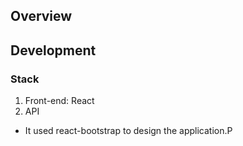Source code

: ## Overview

## Development
### Stack
1. Front-end: React
2. API
  - It used react-bootstrap to design the application.P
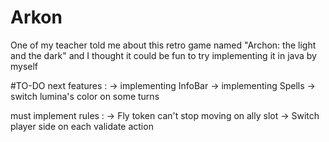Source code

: # Arkon
One of my teacher told me about this retro game named "Archon: the light and the dark" and I thought it could be fun to try implementing it in java by myself

#TO-DO 
next features : 
	-> implementing InfoBar 
	-> implementing Spells
	-> switch lumina's color on some turns
	
must implement rules : 
	-> Fly token can't stop moving on ally slot
	-> Switch player side on each validate action
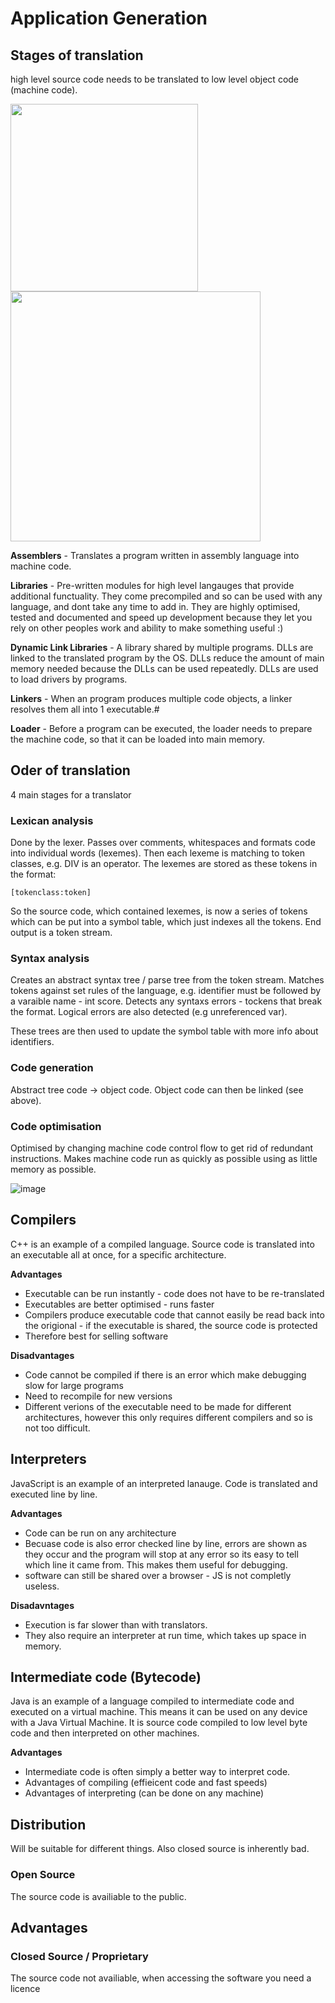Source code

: # Application Generation

## Stages of translation
high level source code needs to be translated to low level object code (machine code). 

<img src="https://user-images.githubusercontent.com/72783315/201951276-340b3416-b2e1-4125-a1de-852e85606222.png" height="300">

<img src="https://user-images.githubusercontent.com/72783315/202662440-29edb18e-df09-408a-adb7-473497a71739.png" height="400">

**Assemblers** - Translates a program written in assembly language into machine code.

**Libraries** - Pre-written modules for high level langauges that provide additional functuality. They come precompiled and so can be used with any language, and dont take any time to add in. They are highly optimised, tested and documented and speed up development because they let you rely on other peoples work and ability to make something useful :)

**Dynamic Link Libraries** - A library shared by multiple programs. DLLs  are linked to the translated program by the OS. DLLs reduce the amount of main memory needed because the DLLs can be used repeatedly. DLLs are used to load drivers by programs. 

**Linkers** - When an program produces multiple code objects, a linker resolves them all into 1 executable.#

**Loader** - Before a program can be executed, the loader needs to prepare the machine code, so that it can be loaded into main memory.

## Oder of translation
4 main stages for a translator

### Lexican analysis
Done by the lexer. Passes over comments, whitespaces and formats code into individual words (lexemes). Then each lexeme is matching to token classes, e.g. DIV is an operator. The lexemes are stored as these tokens in the format:

`[tokenclass:token]`

So the source code, which contained lexemes, is now a series of tokens which can be put into a symbol table, which just indexes all the tokens. End output is a token stream.

### Syntax analysis
Creates an abstract syntax tree / parse tree from the token stream. Matches tokens against set rules of the language, e.g. identifier must be followed by a varaible name - int score. Detects any syntaxs errors - tockens that break the format. Logical errors are also detected (e.g unreferenced var).

These trees are then used to update the symbol table with more info about identifiers. 

### Code generation
Abstract tree code -> object code. Object code can then be linked (see above).

### Code optimisation
Optimised by changing machine code control flow to get rid of redundant instructions. Makes machine code run as quickly as possible using as little memory as possible.

![image](https://user-images.githubusercontent.com/72783315/203333009-50b3d3eb-e8f7-436c-9530-5dd174028a1e.png)

## Compilers
C++ is an example of a compiled language. Source code is translated into an executable all at once, for a specific architecture.

**Advantages**
- Executable can be run instantly - code does not have to be re-translated
- Executables are better optimised - runs faster
- Compilers produce executable code that cannot easily be read back into the origional - if the executable is shared, the source code is protected
- Therefore best for selling software

**Disadvantages**
- Code cannot be compiled if there is an error which make debugging slow for large programs
- Need to recompile for new versions
- Different verions of the executable need to be made for different architectures, however this only requires different compilers and so is not too difficult.

## Interpreters
JavaScript is an example of an interpreted lanauge. Code is translated and executed line by line.

**Advantages**
- Code can be run on any architecture
- Becuase code is also error checked line by line, errors are shown as they occur and the program will stop at any error so its easy to tell which line it came from. This makes them useful for debugging.
- software can still be shared over a browser - JS is not completly useless.

**Disadavntages**
- Execution is far slower than with translators. 
- They also require an interpreter at run time, which takes up space in memory.

## Intermediate code (Bytecode)
Java is an example of a language compiled to intermediate code and executed on a virtual machine. This means it can be used on any device with a Java Virtual Machine. It is source code compiled to low level byte code and then interpreted on other machines. 

**Advantages**
- Intermediate code is often simply a better way to interpret code.
- Advantages of compiling (effieicent code and fast speeds)
- Advantages of interpreting (can be done on any machine)

##  Distribution
Will be suitable for different things. Also closed source is inherently bad.

### Open Source 
The source code is availiable to the public.

**Advantages**
- 

### Closed Source / Proprietary
The source code not availiable, when accessing the software you need a licence
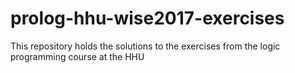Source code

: # prolog-hhu-wise2017-exercises

This repository holds the solutions to the exercises from the logic programming course at the HHU
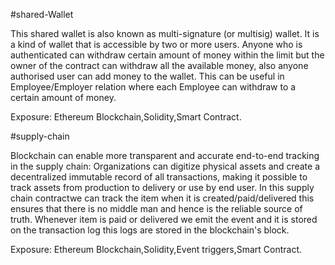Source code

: #shared-Wallet

This shared wallet is also known as multi-signature (or multisig) wallet. It is a kind of wallet that is accessible by two or more users.
Anyone who is authenticated can withdraw certain amount of money within the limit but the owner of the contract can withdraw all the available money, also anyone authorised user can add money to the wallet.
This can be useful in Employee/Employer relation where each Employee can withdraw to a certain amount of money.

Exposure: Ethereum Blockchain,Solidity,Smart Contract.




#supply-chain

Blockchain can enable more transparent and accurate end-to-end tracking in the supply chain: 
Organizations can digitize physical assets and create a decentralized immutable record of all transactions, making it possible to track assets from production to delivery or use by end user.
In this supply chain contractwe can track the item when it is created/paid/delivered this ensures that there is no middle man and hence is the reliable source of truth.
Whenever item is paid or delivered we emit the event and it is stored on the transaction log this logs are stored in the blockchain's block.

Exposure: Ethereum Blockchain,Solidity,Event triggers,Smart Contract.
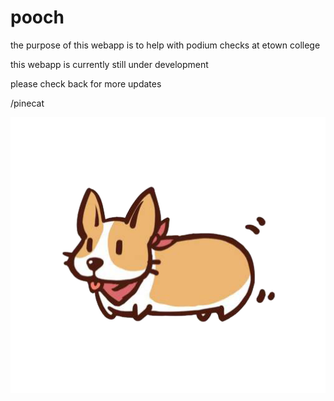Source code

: 
# pooch

the purpose of this webapp is to help with podium checks at etown college

this webapp is currently still under development

please check back for more updates

/pinecat

![alt text](https://github.com/pinecat/pooch/blob/master/public/img/corgo.png)
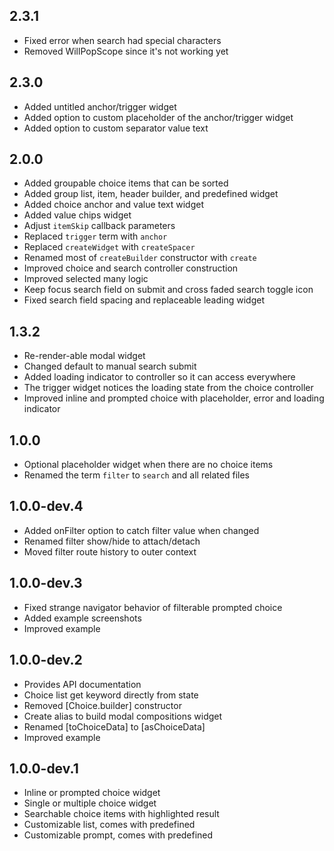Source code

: ## 2.3.1

* Fixed error when search had special characters
* Removed WillPopScope since it's not working yet

## 2.3.0

* Added untitled anchor/trigger widget
* Added option to custom placeholder of the anchor/trigger widget
* Added option to custom separator value text

## 2.0.0

* Added groupable choice items that can be sorted
* Added group list, item, header builder, and predefined widget
* Added choice anchor and value text widget
* Added value chips widget
* Adjust `itemSkip` callback parameters
* Replaced `trigger` term with `anchor`
* Replaced `createWidget` with `createSpacer`
* Renamed most of `createBuilder` constructor with `create`
* Improved choice and search controller construction
* Improved selected many logic
* Keep focus search field on submit and cross faded search toggle icon
* Fixed search field spacing and replaceable leading widget

## 1.3.2

* Re-render-able modal widget
* Changed default to manual search submit
* Added loading indicator to controller so it can access everywhere
* The trigger widget notices the loading state from the choice controller
* Improved inline and prompted choice with placeholder, error and loading indicator

## 1.0.0

* Optional placeholder widget when there are no choice items
* Renamed the term `filter` to `search` and all related files

## 1.0.0-dev.4

* Added onFilter option to catch filter value when changed
* Renamed filter show/hide to attach/detach
* Moved filter route history to outer context

## 1.0.0-dev.3

* Fixed strange navigator behavior of filterable prompted choice
* Added example screenshots
* Improved example

## 1.0.0-dev.2

* Provides API documentation
* Choice list get keyword directly from state
* Removed [Choice.builder] constructor
* Create alias to build modal compositions widget
* Renamed [toChoiceData] to [asChoiceData]
* Improved example

## 1.0.0-dev.1

* Inline or prompted choice widget
* Single or multiple choice widget
* Searchable choice items with highlighted result
* Customizable list, comes with predefined
* Customizable prompt, comes with predefined
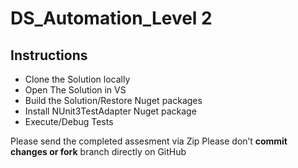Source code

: # DS_Automation_Level 2


## Instructions

+ Clone the Solution locally
+ Open The Solution in VS
+ Build the Solution/Restore Nuget packages
+ Install NUnit3TestAdapter Nuget package
+ Execute/Debug Tests


Please send the completed assesment via Zip
Please don’t **commit changes or fork** branch directly on GitHub



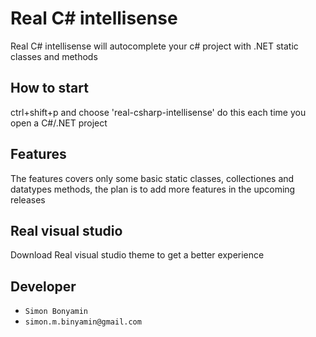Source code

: # Real C# intellisense

Real C# intellisense will autocomplete your c# project with .NET static classes and methods

## How to start
ctrl+shift+p and choose 'real-csharp-intellisense'
do this each time you open a C#/.NET project

## Features

The features covers only some basic static classes, collectiones and datatypes methods, the plan is to add more features in the upcoming releases

## Real visual studio

Download Real visual studio theme to get a better experience 

## Developer

* `Simon Bonyamin`
* `simon.m.binyamin@gmail.com`
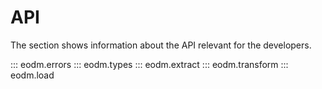 # API

The section shows information about the API relevant for the developers.

::: eodm.errors
::: eodm.types
::: eodm.extract
::: eodm.transform
::: eodm.load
################
Type out each line of the records above exactly, skipping any pictures.

**Answer section:**
Source code

: ## Overview

## Development
### Stack
1. Front-end: React
2. API
  - It used react-bootstrap to design the application.P
Source code

: # Arkon
One of my teacher told me about this retro game named "Archon: the light and the dark" and I thought it could be fun to try implementing it in java by myself

#TO-DO 
next features : 
	-> implementing InfoBar 
	-> implementing Spells
	-> switch lumina's color on some turns
	
must implement rules : 
	-> Fly token can't stop moving on ally slot
	-> Switch player side on each validate action
Source code

: # Application Generation

## Stages of translation
high level source code needs to be translated to low level object code (machine code). 

<img src="https://user-images.githubusercontent.com/72783315/201951276-340b3416-b2e1-4125-a1de-852e85606222.png" height="300">

<img src="https://user-images.githubusercontent.com/72783315/202662440-29edb18e-df09-408a-adb7-473497a71739.png" height="400">

**Assemblers** - Translates a program written in assembly language into machine code.

**Libraries** - Pre-written modules for high level langauges that provide additional functuality. They come precompiled and so can be used with any language, and dont take any time to add in. They are highly optimised, tested and documented and speed up development because they let you rely on other peoples work and ability to make something useful :)

**Dynamic Link Libraries** - A library shared by multiple programs. DLLs  are linked to the translated program by the OS. DLLs reduce the amount of main memory needed because the DLLs can be used repeatedly. DLLs are used to load drivers by programs. 

**Linkers** - When an program produces multiple code objects, a linker resolves them all into 1 executable.#

**Loader** - Before a program can be executed, the loader needs to prepare the machine code, so that it can be loaded into main memory.

## Oder of translation
4 main stages for a translator

### Lexican analysis
Done by the lexer. Passes over comments, whitespaces and formats code into individual words (lexemes). Then each lexeme is matching to token classes, e.g. DIV is an operator. The lexemes are stored as these tokens in the format:

`[tokenclass:token]`

So the source code, which contained lexemes, is now a series of tokens which can be put into a symbol table, which just indexes all the tokens. End output is a token stream.

### Syntax analysis
Creates an abstract syntax tree / parse tree from the token stream. Matches tokens against set rules of the language, e.g. identifier must be followed by a varaible name - int score. Detects any syntaxs errors - tockens that break the format. Logical errors are also detected (e.g unreferenced var).

These trees are then used to update the symbol table with more info about identifiers. 

### Code generation
Abstract tree code -> object code. Object code can then be linked (see above).

### Code optimisation
Optimised by changing machine code control flow to get rid of redundant instructions. Makes machine code run as quickly as possible using as little memory as possible.

![image](https://user-images.githubusercontent.com/72783315/203333009-50b3d3eb-e8f7-436c-9530-5dd174028a1e.png)

## Compilers
C++ is an example of a compiled language. Source code is translated into an executable all at once, for a specific architecture.

**Advantages**
- Executable can be run instantly - code does not have to be re-translated
- Executables are better optimised - runs faster
- Compilers produce executable code that cannot easily be read back into the origional - if the executable is shared, the source code is protected
- Therefore best for selling software

**Disadvantages**
- Code cannot be compiled if there is an error which make debugging slow for large programs
- Need to recompile for new versions
- Different verions of the executable need to be made for different architectures, however this only requires different compilers and so is not too difficult.

## Interpreters
JavaScript is an example of an interpreted lanauge. Code is translated and executed line by line.

**Advantages**
- Code can be run on any architecture
- Becuase code is also error checked line by line, errors are shown as they occur and the program will stop at any error so its easy to tell which line it came from. This makes them useful for debugging.
- software can still be shared over a browser - JS is not completly useless.

**Disadavntages**
- Execution is far slower than with translators. 
- They also require an interpreter at run time, which takes up space in memory.

## Intermediate code (Bytecode)
Java is an example of a language compiled to intermediate code and executed on a virtual machine. This means it can be used on any device with a Java Virtual Machine. It is source code compiled to low level byte code and then interpreted on other machines. 

**Advantages**
- Intermediate code is often simply a better way to interpret code.
- Advantages of compiling (effieicent code and fast speeds)
- Advantages of interpreting (can be done on any machine)

##  Distribution
Will be suitable for different things. Also closed source is inherently bad.

### Open Source 
The source code is availiable to the public.

**Advantages**
- 

### Closed Source / Proprietary
The source code not availiable, when accessing the software you need a licence
Source code

: # prolog-hhu-wise2017-exercises

This repository holds the solutions to the exercises from the logic programming course at the HHU
Source code

: #shared-Wallet

This shared wallet is also known as multi-signature (or multisig) wallet. It is a kind of wallet that is accessible by two or more users.
Anyone who is authenticated can withdraw certain amount of money within the limit but the owner of the contract can withdraw all the available money, also anyone authorised user can add money to the wallet.
This can be useful in Employee/Employer relation where each Employee can withdraw to a certain amount of money.

Exposure: Ethereum Blockchain,Solidity,Smart Contract.




#supply-chain

Blockchain can enable more transparent and accurate end-to-end tracking in the supply chain: 
Organizations can digitize physical assets and create a decentralized immutable record of all transactions, making it possible to track assets from production to delivery or use by end user.
In this supply chain contractwe can track the item when it is created/paid/delivered this ensures that there is no middle man and hence is the reliable source of truth.
Whenever item is paid or delivered we emit the event and it is stored on the transaction log this logs are stored in the blockchain's block.

Exposure: Ethereum Blockchain,Solidity,Event triggers,Smart Contract.
Source code

: 
# pooch

the purpose of this webapp is to help with podium checks at etown college

this webapp is currently still under development

please check back for more updates

/pinecat

![alt text](https://github.com/pinecat/pooch/blob/master/public/img/corgo.png)
Source code

: ## 2.3.1

* Fixed error when search had special characters
* Removed WillPopScope since it's not working yet

## 2.3.0

* Added untitled anchor/trigger widget
* Added option to custom placeholder of the anchor/trigger widget
* Added option to custom separator value text

## 2.0.0

* Added groupable choice items that can be sorted
* Added group list, item, header builder, and predefined widget
* Added choice anchor and value text widget
* Added value chips widget
* Adjust `itemSkip` callback parameters
* Replaced `trigger` term with `anchor`
* Replaced `createWidget` with `createSpacer`
* Renamed most of `createBuilder` constructor with `create`
* Improved choice and search controller construction
* Improved selected many logic
* Keep focus search field on submit and cross faded search toggle icon
* Fixed search field spacing and replaceable leading widget

## 1.3.2

* Re-render-able modal widget
* Changed default to manual search submit
* Added loading indicator to controller so it can access everywhere
* The trigger widget notices the loading state from the choice controller
* Improved inline and prompted choice with placeholder, error and loading indicator

## 1.0.0

* Optional placeholder widget when there are no choice items
* Renamed the term `filter` to `search` and all related files

## 1.0.0-dev.4

* Added onFilter option to catch filter value when changed
* Renamed filter show/hide to attach/detach
* Moved filter route history to outer context

## 1.0.0-dev.3

* Fixed strange navigator behavior of filterable prompted choice
* Added example screenshots
* Improved example

## 1.0.0-dev.2

* Provides API documentation
* Choice list get keyword directly from state
* Removed [Choice.builder] constructor
* Create alias to build modal compositions widget
* Renamed [toChoiceData] to [asChoiceData]
* Improved example

## 1.0.0-dev.1

* Inline or prompted choice widget
* Single or multiple choice widget
* Searchable choice items with highlighted result
* Customizable list, comes with predefined
* Customizable prompt, comes with predefined
Source code

: # DS_Automation_Level 2


## Instructions

+ Clone the Solution locally
+ Open The Solution in VS
+ Build the Solution/Restore Nuget packages
+ Install NUnit3TestAdapter Nuget package
+ Execute/Debug Tests


Please send the completed assesment via Zip
Please don’t **commit changes or fork** branch directly on GitHub



Source code

: # Real C# intellisense

Real C# intellisense will autocomplete your c# project with .NET static classes and methods

## How to start
ctrl+shift+p and choose 'real-csharp-intellisense'
do this each time you open a C#/.NET project

## Features

The features covers only some basic static classes, collectiones and datatypes methods, the plan is to add more features in the upcoming releases

## Real visual studio

Download Real visual studio theme to get a better experience 

## Developer

* `Simon Bonyamin`
* `simon.m.binyamin@gmail.com`
 # API

The section shows information about the API relevant for the developers.

::: eodm.errors
::: eodm.types
::: eodm.extract
::: eodm.transform
::: eodm.load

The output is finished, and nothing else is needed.